That should come in handy if you don't already know about it. :)

------
th0ma5
I treat a lot of things I shouldn't in a functional way... this begets that,
and other such methodical thinking. perhaps it is more of a side effect of
coming out of the zone or something, but it seems to take more and more of a
conscious decision to step out of that mode... and that's hard to do with the
remaining hours of the day.

------
ewiethoff
I solve problems by asking yes/no questions. And, by golly, you'd better give
me a yes/no answer. No blah blah blah, no roundabout story. Just say "Yes" or
"No," dammit!

------
tjmc
If I'm ordering food at a place like Subway, I'll list the toppings I _don't_
want if it's shorter than the list that I _do_ want.

------
bkudria
I'm annoyed by stupid/lazy/inept/sloppy people.

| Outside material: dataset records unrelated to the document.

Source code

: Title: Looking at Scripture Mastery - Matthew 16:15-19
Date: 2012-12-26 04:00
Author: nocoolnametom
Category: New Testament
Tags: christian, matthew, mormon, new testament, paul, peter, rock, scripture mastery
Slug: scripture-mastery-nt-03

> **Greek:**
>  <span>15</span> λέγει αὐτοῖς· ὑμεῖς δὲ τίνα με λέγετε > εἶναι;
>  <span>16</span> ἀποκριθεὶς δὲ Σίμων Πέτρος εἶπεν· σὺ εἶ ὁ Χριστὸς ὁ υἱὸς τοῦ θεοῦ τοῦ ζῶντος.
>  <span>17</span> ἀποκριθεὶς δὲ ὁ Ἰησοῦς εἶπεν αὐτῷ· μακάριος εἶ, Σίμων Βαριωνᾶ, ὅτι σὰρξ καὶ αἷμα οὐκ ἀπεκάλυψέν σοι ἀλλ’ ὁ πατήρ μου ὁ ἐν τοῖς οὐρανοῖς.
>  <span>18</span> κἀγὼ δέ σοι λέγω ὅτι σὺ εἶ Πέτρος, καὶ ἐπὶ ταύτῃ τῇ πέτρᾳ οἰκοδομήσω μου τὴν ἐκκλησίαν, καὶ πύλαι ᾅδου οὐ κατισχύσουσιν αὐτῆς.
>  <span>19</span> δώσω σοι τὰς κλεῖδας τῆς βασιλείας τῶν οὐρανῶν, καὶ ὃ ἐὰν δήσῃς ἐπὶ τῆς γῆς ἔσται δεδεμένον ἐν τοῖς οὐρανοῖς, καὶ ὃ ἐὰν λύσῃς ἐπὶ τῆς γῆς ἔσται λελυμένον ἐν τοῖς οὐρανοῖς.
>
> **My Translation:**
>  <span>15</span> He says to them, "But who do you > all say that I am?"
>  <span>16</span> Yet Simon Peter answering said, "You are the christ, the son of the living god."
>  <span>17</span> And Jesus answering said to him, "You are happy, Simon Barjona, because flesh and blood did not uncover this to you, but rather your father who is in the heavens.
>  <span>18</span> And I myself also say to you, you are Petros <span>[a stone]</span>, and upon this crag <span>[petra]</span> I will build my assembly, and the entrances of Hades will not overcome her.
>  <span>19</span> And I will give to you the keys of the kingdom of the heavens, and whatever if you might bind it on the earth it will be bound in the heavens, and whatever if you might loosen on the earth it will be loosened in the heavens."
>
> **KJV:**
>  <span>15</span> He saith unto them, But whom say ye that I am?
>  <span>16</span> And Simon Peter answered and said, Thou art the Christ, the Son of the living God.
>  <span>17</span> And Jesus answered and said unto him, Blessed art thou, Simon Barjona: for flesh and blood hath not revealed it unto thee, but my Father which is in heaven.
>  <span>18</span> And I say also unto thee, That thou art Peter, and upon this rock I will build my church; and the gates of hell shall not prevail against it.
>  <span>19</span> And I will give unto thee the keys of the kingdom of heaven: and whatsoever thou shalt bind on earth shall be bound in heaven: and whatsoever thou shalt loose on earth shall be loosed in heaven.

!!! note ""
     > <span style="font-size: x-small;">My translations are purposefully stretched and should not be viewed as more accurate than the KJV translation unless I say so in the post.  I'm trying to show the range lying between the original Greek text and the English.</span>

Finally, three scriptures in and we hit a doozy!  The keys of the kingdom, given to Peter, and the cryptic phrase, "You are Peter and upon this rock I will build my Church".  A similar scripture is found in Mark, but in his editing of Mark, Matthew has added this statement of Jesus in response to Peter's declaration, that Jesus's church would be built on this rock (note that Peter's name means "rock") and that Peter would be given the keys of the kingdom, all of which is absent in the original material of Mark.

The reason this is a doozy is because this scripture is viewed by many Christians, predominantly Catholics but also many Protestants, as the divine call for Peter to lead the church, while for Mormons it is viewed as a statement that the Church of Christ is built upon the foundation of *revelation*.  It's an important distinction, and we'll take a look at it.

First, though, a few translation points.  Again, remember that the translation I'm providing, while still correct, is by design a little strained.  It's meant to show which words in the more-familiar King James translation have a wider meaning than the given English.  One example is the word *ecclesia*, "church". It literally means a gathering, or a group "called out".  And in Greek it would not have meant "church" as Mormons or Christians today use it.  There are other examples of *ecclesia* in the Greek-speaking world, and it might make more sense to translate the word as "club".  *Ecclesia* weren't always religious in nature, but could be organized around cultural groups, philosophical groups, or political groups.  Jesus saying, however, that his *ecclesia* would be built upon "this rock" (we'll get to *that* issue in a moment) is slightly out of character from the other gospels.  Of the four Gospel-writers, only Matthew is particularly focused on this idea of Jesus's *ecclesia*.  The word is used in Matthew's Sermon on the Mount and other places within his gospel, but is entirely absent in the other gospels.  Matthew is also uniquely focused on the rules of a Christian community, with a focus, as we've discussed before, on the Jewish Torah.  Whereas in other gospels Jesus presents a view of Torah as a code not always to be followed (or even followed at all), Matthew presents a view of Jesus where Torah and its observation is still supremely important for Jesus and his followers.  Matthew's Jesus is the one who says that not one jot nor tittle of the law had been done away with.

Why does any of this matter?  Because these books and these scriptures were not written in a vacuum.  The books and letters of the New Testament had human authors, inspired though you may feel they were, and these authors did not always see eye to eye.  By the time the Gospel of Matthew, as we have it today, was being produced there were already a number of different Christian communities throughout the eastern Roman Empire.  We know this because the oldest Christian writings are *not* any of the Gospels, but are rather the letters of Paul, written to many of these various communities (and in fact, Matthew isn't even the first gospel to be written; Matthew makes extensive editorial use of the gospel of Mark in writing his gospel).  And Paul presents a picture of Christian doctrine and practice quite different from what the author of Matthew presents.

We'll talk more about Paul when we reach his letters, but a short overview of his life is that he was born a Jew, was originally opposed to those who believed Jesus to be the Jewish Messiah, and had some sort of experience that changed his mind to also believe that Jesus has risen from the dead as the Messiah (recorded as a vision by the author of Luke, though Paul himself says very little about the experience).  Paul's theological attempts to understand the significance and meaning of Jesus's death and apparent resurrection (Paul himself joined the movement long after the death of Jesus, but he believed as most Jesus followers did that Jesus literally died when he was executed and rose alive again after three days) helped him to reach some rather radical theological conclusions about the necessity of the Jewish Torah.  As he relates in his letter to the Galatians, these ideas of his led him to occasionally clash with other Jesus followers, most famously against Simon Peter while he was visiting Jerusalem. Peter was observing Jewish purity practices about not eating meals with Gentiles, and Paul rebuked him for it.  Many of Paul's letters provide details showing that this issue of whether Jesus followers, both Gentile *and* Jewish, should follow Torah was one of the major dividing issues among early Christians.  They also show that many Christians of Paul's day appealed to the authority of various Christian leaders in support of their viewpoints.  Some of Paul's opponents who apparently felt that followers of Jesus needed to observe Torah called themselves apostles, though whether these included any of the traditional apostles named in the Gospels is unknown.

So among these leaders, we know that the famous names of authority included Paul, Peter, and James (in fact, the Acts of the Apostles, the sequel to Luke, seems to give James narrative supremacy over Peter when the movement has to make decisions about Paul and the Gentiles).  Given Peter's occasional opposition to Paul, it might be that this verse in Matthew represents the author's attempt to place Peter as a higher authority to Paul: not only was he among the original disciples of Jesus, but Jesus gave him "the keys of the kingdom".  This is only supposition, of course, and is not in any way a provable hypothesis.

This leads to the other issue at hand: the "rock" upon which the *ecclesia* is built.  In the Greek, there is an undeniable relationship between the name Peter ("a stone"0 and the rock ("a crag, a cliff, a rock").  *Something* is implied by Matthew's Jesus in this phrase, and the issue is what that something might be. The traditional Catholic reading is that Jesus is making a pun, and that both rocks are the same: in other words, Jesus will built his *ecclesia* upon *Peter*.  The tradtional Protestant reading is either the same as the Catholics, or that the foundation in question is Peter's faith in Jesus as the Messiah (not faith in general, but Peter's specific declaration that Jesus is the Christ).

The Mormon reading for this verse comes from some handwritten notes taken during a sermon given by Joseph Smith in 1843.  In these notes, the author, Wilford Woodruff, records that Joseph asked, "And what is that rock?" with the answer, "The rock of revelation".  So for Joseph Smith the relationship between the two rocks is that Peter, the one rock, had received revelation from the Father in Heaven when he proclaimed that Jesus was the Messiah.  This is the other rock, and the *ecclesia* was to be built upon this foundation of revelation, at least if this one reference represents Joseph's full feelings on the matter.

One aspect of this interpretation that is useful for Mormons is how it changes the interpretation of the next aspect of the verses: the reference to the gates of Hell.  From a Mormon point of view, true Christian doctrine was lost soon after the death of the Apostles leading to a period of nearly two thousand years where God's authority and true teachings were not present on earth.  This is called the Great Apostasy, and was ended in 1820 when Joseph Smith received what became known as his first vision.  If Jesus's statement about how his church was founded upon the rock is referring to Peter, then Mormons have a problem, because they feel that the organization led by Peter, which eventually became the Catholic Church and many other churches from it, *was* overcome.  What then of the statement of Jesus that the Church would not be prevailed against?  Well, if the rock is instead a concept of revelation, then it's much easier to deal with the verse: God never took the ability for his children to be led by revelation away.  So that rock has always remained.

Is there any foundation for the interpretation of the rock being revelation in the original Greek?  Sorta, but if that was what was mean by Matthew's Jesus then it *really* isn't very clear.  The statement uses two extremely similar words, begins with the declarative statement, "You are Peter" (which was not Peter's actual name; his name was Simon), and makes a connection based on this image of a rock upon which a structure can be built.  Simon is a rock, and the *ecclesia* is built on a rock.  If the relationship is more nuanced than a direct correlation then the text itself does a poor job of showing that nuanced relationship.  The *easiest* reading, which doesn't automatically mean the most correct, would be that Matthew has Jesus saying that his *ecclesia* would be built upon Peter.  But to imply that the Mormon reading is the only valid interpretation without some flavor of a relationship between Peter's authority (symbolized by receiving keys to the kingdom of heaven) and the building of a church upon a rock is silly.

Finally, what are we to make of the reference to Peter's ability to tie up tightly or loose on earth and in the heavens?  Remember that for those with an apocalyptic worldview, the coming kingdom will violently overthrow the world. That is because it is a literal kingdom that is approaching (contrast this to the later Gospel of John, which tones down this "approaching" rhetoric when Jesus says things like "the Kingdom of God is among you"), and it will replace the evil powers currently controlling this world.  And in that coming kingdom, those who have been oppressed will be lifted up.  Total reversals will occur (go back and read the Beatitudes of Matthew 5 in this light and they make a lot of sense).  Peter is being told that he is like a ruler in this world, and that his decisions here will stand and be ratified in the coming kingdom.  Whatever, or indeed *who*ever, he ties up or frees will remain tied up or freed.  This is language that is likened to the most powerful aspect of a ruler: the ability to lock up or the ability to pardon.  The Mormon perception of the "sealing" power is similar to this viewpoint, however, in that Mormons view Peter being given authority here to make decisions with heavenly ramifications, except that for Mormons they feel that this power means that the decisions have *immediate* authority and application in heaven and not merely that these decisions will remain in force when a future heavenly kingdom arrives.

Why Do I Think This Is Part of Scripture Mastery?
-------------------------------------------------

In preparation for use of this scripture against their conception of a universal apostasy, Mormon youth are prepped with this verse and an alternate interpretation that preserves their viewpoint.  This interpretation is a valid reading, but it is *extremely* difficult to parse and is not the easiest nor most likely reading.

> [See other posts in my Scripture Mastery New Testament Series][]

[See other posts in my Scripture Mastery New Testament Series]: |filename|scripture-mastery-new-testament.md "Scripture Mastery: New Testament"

But I try not to show it -
because I really dislike pedantry as well.

------
pistoriusp
I don't think programming has given me any "real life bad habbits."

I get the feeling that a lot of the things people have listed are things they
do because they like the idea of them, and actually do on purpose rather than
habit.

------
geedee77
My worst one, that annoys me greatly, is that I always write "go to" (as in "I
need to go to the shops") as goto.

I doubt this is a problem for the kids but I started in early BASIC and used
goto an awful lot!

------
known
programming has taught me 1+ 1 = 2

life has taught me 1+1 = 4-2 = 3-1 = 5-3 = 2 and so on.

------
gyeh
A really bad case of OCD.

------
wenbert
smoking

------
lst
I can't think of bad habits, only positive ones; plenty of them!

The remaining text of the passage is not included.